Mohon tunggu...
KOMENTAR
Lyfe Pilihan

Bioskop Hadir di Aceh

15 Mei 2019   04:15 Diperbarui: 15 Mei 2019   04:18 105 2
Saat beberapa provinsi di Indonesia sibuk dengan pemutaran film terbaru di bioskop, Aceh yang ingin menonton harus sabar menanti di internet. Bagi yang berkocek tebal barangkali bukan masalah, mereka bisa ke Medan atau Jakarta.

Saat kuliah, saya sempat merasakan bioskop di Kota Banda Aceh, ibu kota provinsi. Dalam sehari, ada beberapa sesi pemutaran film. Penontonnya juga tak kalah banyak bila saya bandingkan dengan penonton di luar Aceh. Artinya, secara ekonomi, bioskop sangat berpotensi menambah PAD.

Kita ketahui bersama, Dewan Komisi Umum untuk Media Audiovisual (Board of the General Commission for Audiovisual Media/GCAM) yang diketuai oleh Menteri Kebudayaan dan Informasi Saudi, Awwad Alawwad, mengatakan bahwa izin untuk bioskop mulai diberlakukan pada Maret 2018.

Aceh dan Arab Saudi dahulu sama-sama memiliki bioskop. Senasib, bioskop di Arab Saudi dihentikan sejak kelompok ultra-konservatif berkuasa. Sementara di Aceh, bioskop mulai tidak beroperasi sejak tsunami dan katanya sejak pemberlakuan syariat Islam.

Menurut saya, ulama dan umara di Aceh bukan kelompok ultra-konservatisme. Ulama di Aceh sangat terbuka dengan perbedaan, dan tidak fikih-oriented. Hanya saja, penyalahgunaan bioskop oleh sebagian orang sehingga informasi itu sampai ke telinga para ulama yang membuat bioskop terlarang ada di Aceh.

Ulama Aceh berusaha agar rakyat Aceh tidak terjerumus dalam dosa. Namun, dengan dibukanya kembali bioskop di Arab Saudi, pelarangan bioskop dapat ditinjau ulang. Bioskop yang diidentikkan dengan maksiat terjadi karena oknum yang menyalahgunakan tempat.

Padahal, bila bioskop dikelola secara benar serta regulasi soal penonton atau teknis lainnya disusun dengan benar, bioskop akan menjadi sumber pendapatan daerah.

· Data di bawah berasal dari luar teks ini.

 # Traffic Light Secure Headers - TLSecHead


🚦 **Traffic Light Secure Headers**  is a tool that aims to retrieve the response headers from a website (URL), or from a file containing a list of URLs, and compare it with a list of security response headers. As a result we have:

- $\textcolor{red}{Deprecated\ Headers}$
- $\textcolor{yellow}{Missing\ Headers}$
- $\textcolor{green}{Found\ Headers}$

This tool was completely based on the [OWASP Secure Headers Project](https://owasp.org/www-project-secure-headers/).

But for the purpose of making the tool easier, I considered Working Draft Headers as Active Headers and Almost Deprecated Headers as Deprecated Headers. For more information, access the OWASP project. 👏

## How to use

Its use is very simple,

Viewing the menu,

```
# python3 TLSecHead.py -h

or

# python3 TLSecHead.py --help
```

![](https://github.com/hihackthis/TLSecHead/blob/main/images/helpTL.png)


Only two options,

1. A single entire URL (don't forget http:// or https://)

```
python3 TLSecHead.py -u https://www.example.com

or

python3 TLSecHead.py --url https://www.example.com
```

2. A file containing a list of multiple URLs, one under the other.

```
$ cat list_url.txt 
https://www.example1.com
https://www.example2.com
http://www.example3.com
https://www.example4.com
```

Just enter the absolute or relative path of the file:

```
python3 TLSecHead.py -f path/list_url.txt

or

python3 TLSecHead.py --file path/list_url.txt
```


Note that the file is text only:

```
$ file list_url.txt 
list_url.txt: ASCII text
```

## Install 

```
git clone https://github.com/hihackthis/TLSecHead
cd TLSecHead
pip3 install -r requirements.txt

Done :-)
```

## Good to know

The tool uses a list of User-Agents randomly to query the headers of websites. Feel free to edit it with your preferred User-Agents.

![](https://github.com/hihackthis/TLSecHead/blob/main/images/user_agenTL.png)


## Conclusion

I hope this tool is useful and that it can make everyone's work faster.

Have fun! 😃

Pemerintah Saudi mengatakan, kebijakan membuka bioskop diprediksi menyumbang lebih dari 90 miliar riyal ($24 miliar) dan menciptakan lebih dari 30 ribu lapangan kerja dengan 300 bioskop dan sekitar 2.000 layar yang akan dibangun di negara ini pada 2030.

Dalam pandangan saya, kejahatan itu tidak memilih tempat dan waktu. Bisa terjadi di mana saja dan kapan saja. Maksiat bahkan bisa terjadi di dalam hati manusia yang sedang duduk berzikir. Misalnya, merasa paling alim atau bertakwa karena di saat yang lain berada di warung kopi dirinya berzikir.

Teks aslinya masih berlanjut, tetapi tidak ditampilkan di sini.